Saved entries
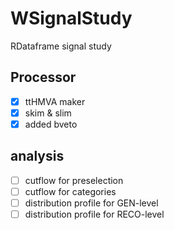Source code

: # WSignalStudy
RDataframe signal study

## Processor
- [x] ttHMVA maker
- [x] skim & slim
- [x] added bveto

## analysis
- [ ] cutflow for preselection
- [ ] cutflow for categories
- [ ] distribution profile for GEN-level
- [ ] distribution profile for RECO-level
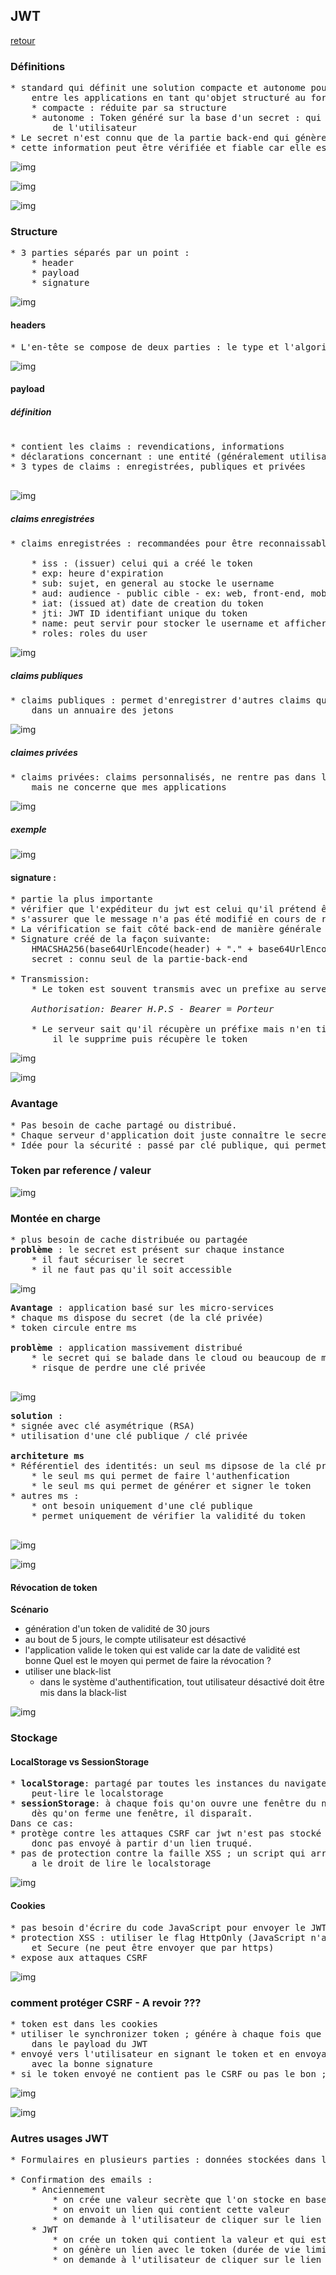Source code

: ## JWT

[retour](../protocole-http/protocole-http.md)

### Définitions

<pre>
* standard qui définit une solution compacte et autonome pour transmettre de manière sécurisée des infos 
	entre les applications en tant qu'objet structuré au format JSon. 
	* compacte : réduite par sa structure
	* autonome : Token généré sur la base d'un secret : qui contient toutes les infos d'identifiation 
		de l'utilisateur
* Le secret n'est connu que de la partie back-end qui génère le token	
* cette information peut être vérifiée et fiable car elle est signée numériquement
</pre>

![img](0-connexion-JWT.PNG)

![img](1-jwt-def1.PNG)

![img](2-jwt-def2.PNG)

### Structure

<pre>
* 3 parties séparés par un point : 
	* header
	* payload
	* signature
</pre>

![img](3-jwt-structure.PNG)

#### headers

<pre>
* L'en-tête se compose de deux parties : le type et l'algorithme de hashage 
</pre>

![img](4-jwt-header.PNG)

#### payload

##### définition

<pre>

* contient les claims : revendications, informations
* déclarations concernant : une entité (généralement utilisateur) et métadonnées supplémentaires
* 3 types de claims : enregistrées, publiques et privées

</pre>

![img](5-jwt-payload-claims.PNG)

##### claims enregistrées

<pre>
* claims enregistrées : recommandées pour être reconnaissable au niveau de chaque application

	* iss : (issuer) celui qui a créé le token
	* exp: heure d'expiration
	* sub: sujet, en general au stocke le username
	* aud: audience - public cible - ex: web, front-end, mobile
	* iat: (issued at) date de creation du token
	* jti: JWT ID identifiant unique du token
	* name: peut servir pour stocker le username et afficher au niveau application
	* roles: roles du user
</pre>

![img](6-jwt-payload-claims.PNG)

##### claims publiques

<pre>
* claims publiques : permet d'enregistrer d'autres claims qui doivent être définies 
	dans un annuaire des jetons
</pre>

![img](7-jwt-payload-claims-public.PNG)

##### claimes privées

<pre>
* claims privées: claims personnalisés, ne rentre pas dans l'interopérabilité 
	mais ne concerne que mes applications
</pre>

![img](8-jwt-payload-claims-private.PNG)

##### exemple

![img](9-jwt-payload-claims-ex.PNG)

#### signature :

<pre>
* partie la plus importante
* vérifier que l'expéditeur du jwt est celui qu'il prétend être
* s'assurer que le message n'a pas été modifié en cours de route
* La vérification se fait côté back-end de manière générale
* Signature créé de la façon suivante:
	HMACSHA256(base64UrlEncode(header) + "." + base64UrlEncode(payload), secret)
	secret : connu seul de la partie-back-end

* Transmission:
	* Le token est souvent transmis avec un prefixe au serveur : 
	
	<i>Authorisation: Bearer H.P.S - Bearer = Porteur</i>
	
	* Le serveur sait qu'il récupère un préfixe mais n'en tient pas compte, 
		il le supprime puis récupère le token
</pre>

![img](10-jwt-signature.PNG)

![img](11-jwt-signature-verification.PNG)

### Avantage

<pre>
* Pas besoin de cache partagé ou distribué. 
* Chaque serveur d'application doit juste connaître le secret et donc le sécurisé.
* Idée pour la sécurité : passé par clé publique, qui permet de vérifier la validité du token.
</pre>

### Token par reference / valeur

![img](12-SessionIdVsJWT.PNG)

### Montée en charge

<pre>
* plus besoin de cache distribuée ou partagée
<b>problème</b> : le secret est présent sur chaque instance
	* il faut sécuriser le secret
	* il ne faut pas qu'il soit accessible
</pre>

![img](13-jwt-cache-partagé.PNG)

<pre>
<b>Avantage</b> : application basé sur les micro-services
* chaque ms dispose du secret (de la clé privée)
* token circule entre ms

<b>problème</b> : application massivement distribué
	* le secret qui se balade dans le cloud ou beaucoup de machine
	* risque de perdre une clé privée

</pre>

![img](14-jwt-micro-service.PNG)

<pre>
<b>solution</b> :
* signée avec clé asymétrique (RSA)
* utilisation d'une clé publique / clé privée

<b>architeture ms</b>
* Référentiel des identités: un seul ms dipsose de la clé privée 
	* le seul ms qui permet de faire l'authenfication
	* le seul ms qui permet de générer et signer le token
* autres ms :
	* ont besoin uniquement d'une clé publique
	* permet uniquement de vérifier la validité du token
	
</pre>

![img](15.1-jwt-ms-cle-privee.PNG)

![img](15-jwt-micro-service-cle-publique.PNG)

#### Révocation de token

<b>Scénario</b>

- génération d'un token de validité de 30 jours
- au bout de 5 jours, le compte utilisateur est désactivé
- l'application valide le token qui est valide car la date de validité est bonne
  Quel est le moyen qui permet de faire la révocation ?
- utiliser une black-list
  - dans le système d'authentification, tout utilisateur désactivé doit être
    mis dans la black-list

![img](16-jwt-black-list.PNG)

### Stockage

#### LocalStorage vs SessionStorage

<pre>
* <b>localStorage</b>: partagé par toutes les instances du navigateur ; n'importe quelle application 
	peut-lire le localstorage
* <b>sessionStorage</b>: à chaque fois qu'on ouvre une fenêtre du navigateur, création d'un session storage ; 
	dès qu'on ferme une fenêtre, il disparaît.
Dans ce cas: 
* protège contre les attaques CSRF car jwt n'est pas stocké dans les cookies, 
	donc pas envoyé à partir d'un lien truqué.
* pas de protection contre la faille XSS ; un script qui arrive vers le navigateur 
	a le droit de lire le localstorage
</pre>

![img](17-jwt-stockage.PNG)

#### Cookies

<pre>
* pas besoin d'écrire du code JavaScript pour envoyer le JWT
* protection XSS : utiliser le flag HttpOnly (JavaScript n'a pas le droit de lire ce cookie) 
	et Secure (ne peut être envoyer que par https)
* expose aux attaques CSRF
</pre>

![img](18-jwt-stockage-cookie.PNG)

### comment protéger CSRF - A revoir ???

<pre>
* token est dans les cookies
* utiliser le synchronizer token ; génére à chaque fois que le serveur envoie la réponse, 
	dans le payload du JWT
* envoyé vers l'utilisateur en signant le token et en envoyant le token synchronizer 
	avec la bonne signature
* si le token envoyé ne contient pas le CSRF ou pas le bon ; ne collera pas avec la signature
</pre>

![img](19-jwt-securisation-xss.PNG)

![img](20-jwt-securisation-CSRF.PNG)

### Autres usages JWT

<pre>
* Formulaires en plusieurs parties : données stockées dans le token

* Confirmation des emails :
	* Anciennement
		* on crée une valeur secrète que l'on stocke en base
		* on envoit un lien qui contient cette valeur 
		* on demande à l'utilisateur de cliquer sur le lien et on vérifier la valeur avec la valeur en base
	* JWT
		* on crée un token qui contient la valeur et qui est signé avec la valeur
		* on génère un lien avec le token (durée de vie limitéé)
		* on demande à l'utilisateur de cliquer sur le lien et on vérifie le token
</pre>

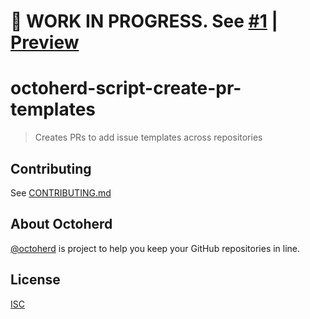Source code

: # 🚧 WORK IN PROGRESS. See [#1](https://github.com/nickfloyd/octoherd-script-create-pr-templates/pull/1) | [Preview](https://github.com/nickfloyd/octoherd-script-create-pr-templates/tree/initial-version)

# octoherd-script-create-pr-templates

> Creates PRs to add issue templates across repositories

## Contributing

See [CONTRIBUTING.md](CONTRIBUTING.md)

## About Octoherd

[@octoherd](https://github.com/octoherd/) is project to help you keep your GitHub repositories in line.

## License

[ISC](LICENSE.md)

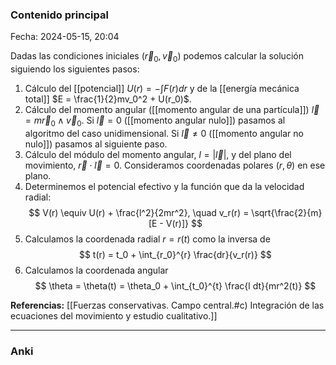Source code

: ### Contenido principal

Fecha: 2024-05-15, 20:04

Dadas las condiciones iniciales $(\vec{r}_0, \vec{v}_0)$ podemos calcular la
solución siguiendo los siguientes pasos:

1. Cálculo del [[potencial]] $U(r) = -\int F(r) dr$ y de la [[energía mecánica total]] $E = \frac{1}{2}mv_0^2 + U(r_0)$.
2. Cálculo del momento angular ([[momento angular de una partícula]]) $\vec{l} = m\vec{r}_0 \wedge \vec{v}_0$. Si $\vec{l} = 0$ ([[momento angular nulo]]) pasamos al algoritmo del caso unidimensional. Si $\vec{l} \neq 0$ ([[momento angular no nulo]]) pasamos al siguiente paso.
3. Cálculo del módulo del momento angular, $l = |\vec{l}|$, y del plano del movimiento, $\vec{r} \cdot \vec{l} = 0$. Consideramos coordenadas polares $(r, \theta)$ en ese plano.
4. Determinemos el potencial efectivo y la función que da la velocidad radial:
$$
V(r) \equiv U(r) + \frac{l^2}{2mr^2}, \quad v_r(r) = \sqrt{\frac{2}{m}[E - V(r)]}
$$
5. Calculamos la coordenada radial $r = r(t)$ como la inversa de
$$
t(r) = t_0 + \int_{r_0}^{r} \frac{dr}{v_r(r)}
$$
6. Calculamos la coordenada angular
$$    
\theta = \theta(t) = \theta_0 + \int_{t_0}^{t} \frac{l dt}{mr^2(t)}
$$

**Referencias:** [[Fuerzas conservativas. Campo central.#c) Integración de las ecuaciones del movimiento y estudio cualitativo.]]

---
### Anki
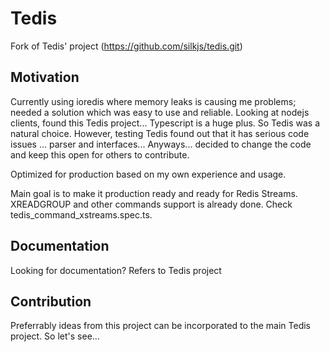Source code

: # Tedis

Fork of Tedis' project (https://github.com/silkjs/tedis.git)

## Motivation

Currently using ioredis where memory leaks is causing me problems; needed a solution which was easy to use and reliable. Looking at nodejs clients, found this Tedis project... Typescript is a huge plus. So Tedis was a natural choice. However, testing Tedis found out that it has serious code issues ... parser and interfaces... Anyways... decided to change the code and keep this open for others to contribute.

Optimized for production based on my own experience and usage.

Main goal is to make it production ready and ready for Redis Streams. XREADGROUP and other commands support is already done. Check tedis_command_xstreams.spec.ts.

## Documentation

Looking for documentation? Refers to Tedis project

## Contribution

Preferrably ideas from this project can be incorporated to the main Tedis project.
So let's see...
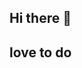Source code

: ## Hi there 👋

<!--
**Benakaprasad/Benakaprasad** is a ✨ _special_ ✨ repository because its `README.md` (this file) appears on your GitHub profile.

Here are some ideas to get you started:

- 🔭 I’m currently working on java python c/cpp html/css/js
- 🌱 I’m currently learning python c/cpp dsa css/html/js
- 👯 I’m looking to collaborate on css
- 🤔 I’m looking for help with css
- 💬 Ask me about python c/cpp
- 📫 How to reach me: @benakaprasadm@gmail.com 
- 😄 Pronouns: he/him
- ⚡ Fun fact: there are 700 coding languages out there!
-->
## love to do
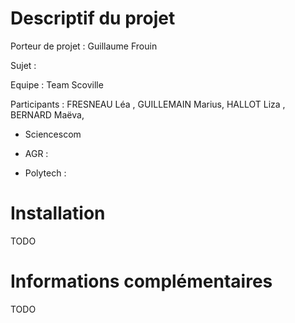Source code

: # Descriptif du projet

Porteur de projet : Guillaume Frouin

Sujet : 

Equipe : Team Scoville

Participants : FRESNEAU Léa , GUILLEMAIN Marius, HALLOT Liza , BERNARD Maëva, 

- Sciencescom

- AGR :
- Polytech :  

# Installation

TODO



# Informations complémentaires

TODO
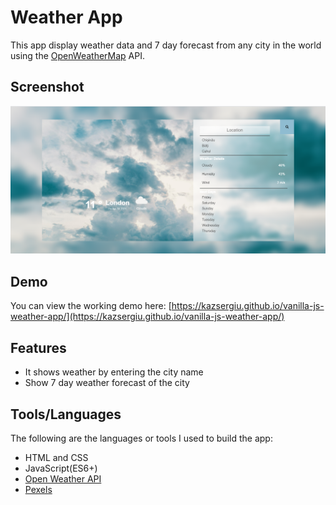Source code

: # Weather App

This app display weather data and 7 day forecast from any city in the world using the [OpenWeatherMap](http://www.openweathermap.org/) API.

## Screenshot

![screenshot](screenshot/example.png)

## Demo

You can view the working demo here: [https://kazsergiu.github.io/vanilla-js-weather-app/](https://kazsergiu.github.io/vanilla-js-weather-app/)

## Features

- It shows weather by entering the city name
- Show 7 day weather forecast of the city

## Tools/Languages

The following are the languages or tools I used to build the app:

- HTML and CSS
- JavaScript(ES6+)
- [Open Weather API](http://api.openweathermap.org)
- [Pexels](https://www.pexels.com/)
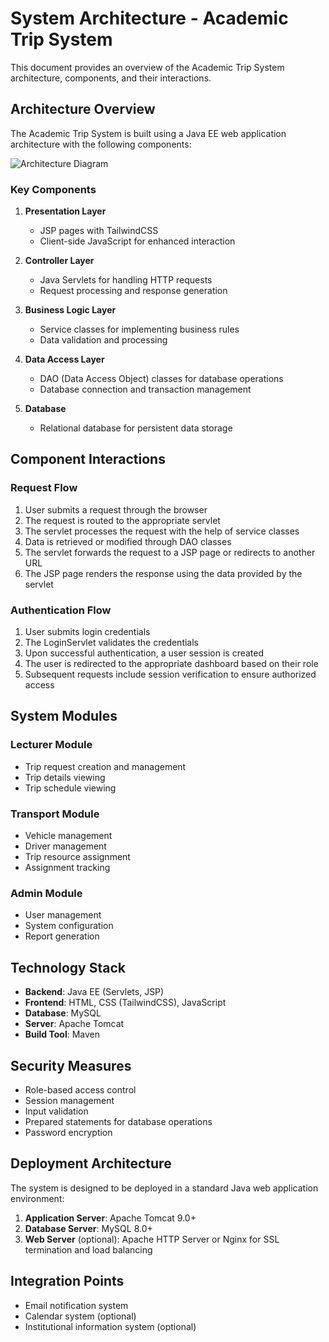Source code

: # System Architecture - Academic Trip System

This document provides an overview of the Academic Trip System architecture, components, and their interactions.

## Architecture Overview

The Academic Trip System is built using a Java EE web application architecture with the following components:

![Architecture Diagram](../images/architecture-diagram.png)

### Key Components

1. **Presentation Layer**
   - JSP pages with TailwindCSS
   - Client-side JavaScript for enhanced interaction

2. **Controller Layer**
   - Java Servlets for handling HTTP requests
   - Request processing and response generation

3. **Business Logic Layer**
   - Service classes for implementing business rules
   - Data validation and processing

4. **Data Access Layer**
   - DAO (Data Access Object) classes for database operations
   - Database connection and transaction management

5. **Database**
   - Relational database for persistent data storage

## Component Interactions

### Request Flow

1. User submits a request through the browser
2. The request is routed to the appropriate servlet
3. The servlet processes the request with the help of service classes
4. Data is retrieved or modified through DAO classes
5. The servlet forwards the request to a JSP page or redirects to another URL
6. The JSP page renders the response using the data provided by the servlet

### Authentication Flow

1. User submits login credentials
2. The LoginServlet validates the credentials
3. Upon successful authentication, a user session is created
4. The user is redirected to the appropriate dashboard based on their role
5. Subsequent requests include session verification to ensure authorized access

## System Modules

### Lecturer Module

- Trip request creation and management
- Trip details viewing
- Trip schedule viewing

### Transport Module

- Vehicle management
- Driver management
- Trip resource assignment
- Assignment tracking

### Admin Module

- User management
- System configuration
- Report generation

## Technology Stack

- **Backend**: Java EE (Servlets, JSP)
- **Frontend**: HTML, CSS (TailwindCSS), JavaScript
- **Database**: MySQL
- **Server**: Apache Tomcat
- **Build Tool**: Maven

## Security Measures

- Role-based access control
- Session management
- Input validation
- Prepared statements for database operations
- Password encryption

## Deployment Architecture

The system is designed to be deployed in a standard Java web application environment:

1. **Application Server**: Apache Tomcat 9.0+
2. **Database Server**: MySQL 8.0+
3. **Web Server** (optional): Apache HTTP Server or Nginx for SSL termination and load balancing

## Integration Points

- Email notification system
- Calendar system (optional)
- Institutional information system (optional)
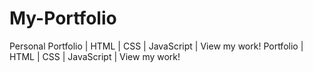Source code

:# My-Portfolio
Personal Portfolio | HTML | CSS | JavaScript | View my work!  Portfolio | HTML | CSS | JavaScript | View my work!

■ YOUR GOAL
Which lines above run from the one containing "- Database connection" down to the one containing "## Technology Stack"? Repeat exactly those, both ends included, and nothing else.

■ ANSWER SECTION
   - Database connection and transaction management

5. **Database**
   - Relational database for persistent data storage

## Component Interactions

### Request Flow

1. User submits a request through the browser
2. The request is routed to the appropriate servlet
3. The servlet processes the request with the help of service classes
4. Data is retrieved or modified through DAO classes
5. The servlet forwards the request to a JSP page or redirects to another URL
6. The JSP page renders the response using the data provided by the servlet

### Authentication Flow

1. User submits login credentials
2. The LoginServlet validates the credentials
3. Upon successful authentication, a user session is created
4. The user is redirected to the appropriate dashboard based on their role
5. Subsequent requests include session verification to ensure authorized access

## System Modules

### Lecturer Module

- Trip request creation and management
- Trip details viewing
- Trip schedule viewing

### Transport Module

- Vehicle management
- Driver management
- Trip resource assignment
- Assignment tracking

### Admin Module

- User management
- System configuration
- Report generation

## Technology Stack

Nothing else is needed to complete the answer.